Return all lines in the data where the string "MiVector" can be found.

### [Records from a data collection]
=== Section Start ===

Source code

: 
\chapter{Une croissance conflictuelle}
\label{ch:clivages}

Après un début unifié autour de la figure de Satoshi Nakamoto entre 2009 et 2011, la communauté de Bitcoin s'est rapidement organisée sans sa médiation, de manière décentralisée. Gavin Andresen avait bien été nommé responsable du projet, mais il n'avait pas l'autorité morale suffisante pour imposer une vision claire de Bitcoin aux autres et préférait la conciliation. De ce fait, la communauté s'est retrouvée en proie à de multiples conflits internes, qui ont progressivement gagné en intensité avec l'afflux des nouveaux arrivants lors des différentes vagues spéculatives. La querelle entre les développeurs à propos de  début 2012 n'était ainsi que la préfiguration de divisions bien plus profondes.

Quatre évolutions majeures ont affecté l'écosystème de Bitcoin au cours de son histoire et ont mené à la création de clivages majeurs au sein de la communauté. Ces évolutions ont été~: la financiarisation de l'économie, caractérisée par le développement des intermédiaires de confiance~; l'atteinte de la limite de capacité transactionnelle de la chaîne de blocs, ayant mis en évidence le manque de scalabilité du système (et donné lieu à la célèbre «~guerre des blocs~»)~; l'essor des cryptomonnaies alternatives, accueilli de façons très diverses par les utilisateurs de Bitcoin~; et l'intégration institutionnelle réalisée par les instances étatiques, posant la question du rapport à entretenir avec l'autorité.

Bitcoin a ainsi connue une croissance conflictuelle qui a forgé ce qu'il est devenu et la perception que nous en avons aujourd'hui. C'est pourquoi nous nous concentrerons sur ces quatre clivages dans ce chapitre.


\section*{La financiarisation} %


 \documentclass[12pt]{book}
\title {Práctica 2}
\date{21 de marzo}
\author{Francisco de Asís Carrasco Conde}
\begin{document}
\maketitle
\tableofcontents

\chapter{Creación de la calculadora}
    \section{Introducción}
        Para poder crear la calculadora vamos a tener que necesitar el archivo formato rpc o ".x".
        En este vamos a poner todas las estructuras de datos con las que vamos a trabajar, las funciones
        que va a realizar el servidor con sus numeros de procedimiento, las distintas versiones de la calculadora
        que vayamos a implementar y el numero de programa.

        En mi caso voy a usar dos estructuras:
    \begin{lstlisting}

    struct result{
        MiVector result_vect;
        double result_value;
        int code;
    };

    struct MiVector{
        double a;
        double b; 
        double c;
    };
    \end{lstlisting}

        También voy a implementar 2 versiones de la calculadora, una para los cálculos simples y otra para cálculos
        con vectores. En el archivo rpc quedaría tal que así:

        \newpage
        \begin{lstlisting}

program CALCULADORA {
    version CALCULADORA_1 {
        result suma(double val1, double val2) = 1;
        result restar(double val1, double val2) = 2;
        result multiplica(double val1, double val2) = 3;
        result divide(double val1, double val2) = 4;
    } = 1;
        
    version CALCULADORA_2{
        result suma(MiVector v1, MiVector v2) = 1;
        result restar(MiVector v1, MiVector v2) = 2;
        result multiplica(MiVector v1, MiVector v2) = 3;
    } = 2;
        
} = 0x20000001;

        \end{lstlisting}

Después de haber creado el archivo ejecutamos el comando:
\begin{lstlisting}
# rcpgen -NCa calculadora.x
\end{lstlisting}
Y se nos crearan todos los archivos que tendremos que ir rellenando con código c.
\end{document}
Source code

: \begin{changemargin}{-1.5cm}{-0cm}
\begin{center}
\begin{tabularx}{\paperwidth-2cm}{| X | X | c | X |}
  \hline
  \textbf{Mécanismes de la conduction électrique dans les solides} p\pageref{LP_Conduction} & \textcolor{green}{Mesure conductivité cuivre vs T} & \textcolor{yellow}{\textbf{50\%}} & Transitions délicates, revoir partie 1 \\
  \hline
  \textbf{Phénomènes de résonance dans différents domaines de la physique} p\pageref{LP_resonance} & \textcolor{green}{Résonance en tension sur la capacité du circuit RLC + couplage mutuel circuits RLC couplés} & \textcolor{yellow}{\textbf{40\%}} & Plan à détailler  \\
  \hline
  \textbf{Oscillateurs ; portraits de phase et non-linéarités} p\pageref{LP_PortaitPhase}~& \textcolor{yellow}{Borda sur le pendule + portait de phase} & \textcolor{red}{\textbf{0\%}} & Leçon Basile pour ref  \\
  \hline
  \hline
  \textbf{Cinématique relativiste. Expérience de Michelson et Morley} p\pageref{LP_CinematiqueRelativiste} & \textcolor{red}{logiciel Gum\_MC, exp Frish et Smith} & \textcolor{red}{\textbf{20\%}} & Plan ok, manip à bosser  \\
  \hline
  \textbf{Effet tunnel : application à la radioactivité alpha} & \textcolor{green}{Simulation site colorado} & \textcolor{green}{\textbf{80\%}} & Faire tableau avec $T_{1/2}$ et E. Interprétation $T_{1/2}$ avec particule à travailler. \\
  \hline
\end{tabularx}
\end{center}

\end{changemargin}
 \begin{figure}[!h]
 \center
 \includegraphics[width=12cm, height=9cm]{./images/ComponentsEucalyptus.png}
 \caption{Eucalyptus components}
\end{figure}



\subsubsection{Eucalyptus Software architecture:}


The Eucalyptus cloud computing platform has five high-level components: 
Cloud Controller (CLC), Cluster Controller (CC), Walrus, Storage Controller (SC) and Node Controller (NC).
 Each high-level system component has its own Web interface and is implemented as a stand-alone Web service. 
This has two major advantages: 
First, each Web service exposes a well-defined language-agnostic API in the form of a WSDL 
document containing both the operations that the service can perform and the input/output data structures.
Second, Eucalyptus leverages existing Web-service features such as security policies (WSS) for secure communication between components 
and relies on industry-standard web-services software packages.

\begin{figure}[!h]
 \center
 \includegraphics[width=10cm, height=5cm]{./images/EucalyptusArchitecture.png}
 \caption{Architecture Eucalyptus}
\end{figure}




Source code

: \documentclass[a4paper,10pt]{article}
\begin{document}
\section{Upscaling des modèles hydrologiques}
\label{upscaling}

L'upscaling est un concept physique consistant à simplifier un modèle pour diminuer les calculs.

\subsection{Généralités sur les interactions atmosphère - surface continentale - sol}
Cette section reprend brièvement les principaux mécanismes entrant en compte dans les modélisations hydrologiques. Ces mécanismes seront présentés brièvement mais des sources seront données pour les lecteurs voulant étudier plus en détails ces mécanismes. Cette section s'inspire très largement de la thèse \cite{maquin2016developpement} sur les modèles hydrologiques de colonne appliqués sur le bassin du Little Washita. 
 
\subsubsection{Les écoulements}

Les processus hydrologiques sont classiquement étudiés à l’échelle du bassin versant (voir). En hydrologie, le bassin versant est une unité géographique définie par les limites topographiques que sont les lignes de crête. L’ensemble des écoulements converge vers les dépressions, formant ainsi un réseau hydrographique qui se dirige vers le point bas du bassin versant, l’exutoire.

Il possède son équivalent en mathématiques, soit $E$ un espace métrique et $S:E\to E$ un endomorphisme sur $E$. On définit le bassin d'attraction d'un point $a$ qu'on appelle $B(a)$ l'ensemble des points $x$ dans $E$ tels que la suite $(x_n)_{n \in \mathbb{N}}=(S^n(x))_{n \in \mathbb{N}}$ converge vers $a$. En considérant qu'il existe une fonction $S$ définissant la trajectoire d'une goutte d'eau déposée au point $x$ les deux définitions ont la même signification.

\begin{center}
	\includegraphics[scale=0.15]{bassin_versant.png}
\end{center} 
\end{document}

=== Section End ===

### [RESULT OF THIS EXERCISE]
        MiVector result_vect;
    struct MiVector{
        result suma(MiVector v1, MiVector v2) = 1;
        result restar(MiVector v1, MiVector v2) = 2;
        result multiplica(MiVector v1, MiVector v2) = 3;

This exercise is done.